_WORK INSTRUCTIONS_
Could you copy every line of the data that contains "where"?

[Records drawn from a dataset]
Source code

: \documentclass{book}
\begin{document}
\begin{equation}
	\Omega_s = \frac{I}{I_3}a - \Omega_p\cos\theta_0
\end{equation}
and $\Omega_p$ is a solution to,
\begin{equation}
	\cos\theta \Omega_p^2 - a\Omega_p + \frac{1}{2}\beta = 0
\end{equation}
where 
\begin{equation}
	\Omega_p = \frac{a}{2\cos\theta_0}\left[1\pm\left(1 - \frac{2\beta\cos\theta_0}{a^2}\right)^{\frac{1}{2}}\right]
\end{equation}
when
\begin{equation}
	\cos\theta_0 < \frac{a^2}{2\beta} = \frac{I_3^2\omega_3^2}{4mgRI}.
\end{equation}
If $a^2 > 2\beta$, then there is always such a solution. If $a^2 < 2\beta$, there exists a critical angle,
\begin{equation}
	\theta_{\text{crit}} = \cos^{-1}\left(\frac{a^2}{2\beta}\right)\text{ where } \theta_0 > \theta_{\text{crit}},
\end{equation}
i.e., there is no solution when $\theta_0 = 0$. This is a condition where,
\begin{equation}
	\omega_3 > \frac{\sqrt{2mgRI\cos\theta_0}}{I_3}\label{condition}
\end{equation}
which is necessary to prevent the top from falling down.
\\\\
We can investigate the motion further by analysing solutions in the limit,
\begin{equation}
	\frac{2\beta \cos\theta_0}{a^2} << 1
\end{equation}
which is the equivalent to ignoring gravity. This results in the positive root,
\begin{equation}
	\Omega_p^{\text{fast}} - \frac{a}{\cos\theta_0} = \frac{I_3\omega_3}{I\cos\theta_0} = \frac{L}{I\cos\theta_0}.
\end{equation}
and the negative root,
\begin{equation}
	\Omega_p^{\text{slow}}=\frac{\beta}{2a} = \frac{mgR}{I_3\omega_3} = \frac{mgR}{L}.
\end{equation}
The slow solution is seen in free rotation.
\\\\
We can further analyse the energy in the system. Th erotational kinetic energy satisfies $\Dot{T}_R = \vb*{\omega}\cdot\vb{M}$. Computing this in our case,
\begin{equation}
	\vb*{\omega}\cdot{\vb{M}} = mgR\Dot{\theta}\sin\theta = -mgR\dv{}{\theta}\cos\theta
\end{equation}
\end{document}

_SOLUTION FOR THIS TASK_
where 
	\theta_{\text{crit}} = \cos^{-1}\left(\frac{a^2}{2\beta}\right)\text{ where } \theta_0 > \theta_{\text{crit}},
i.e., there is no solution when $\theta_0 = 0$. This is a condition where,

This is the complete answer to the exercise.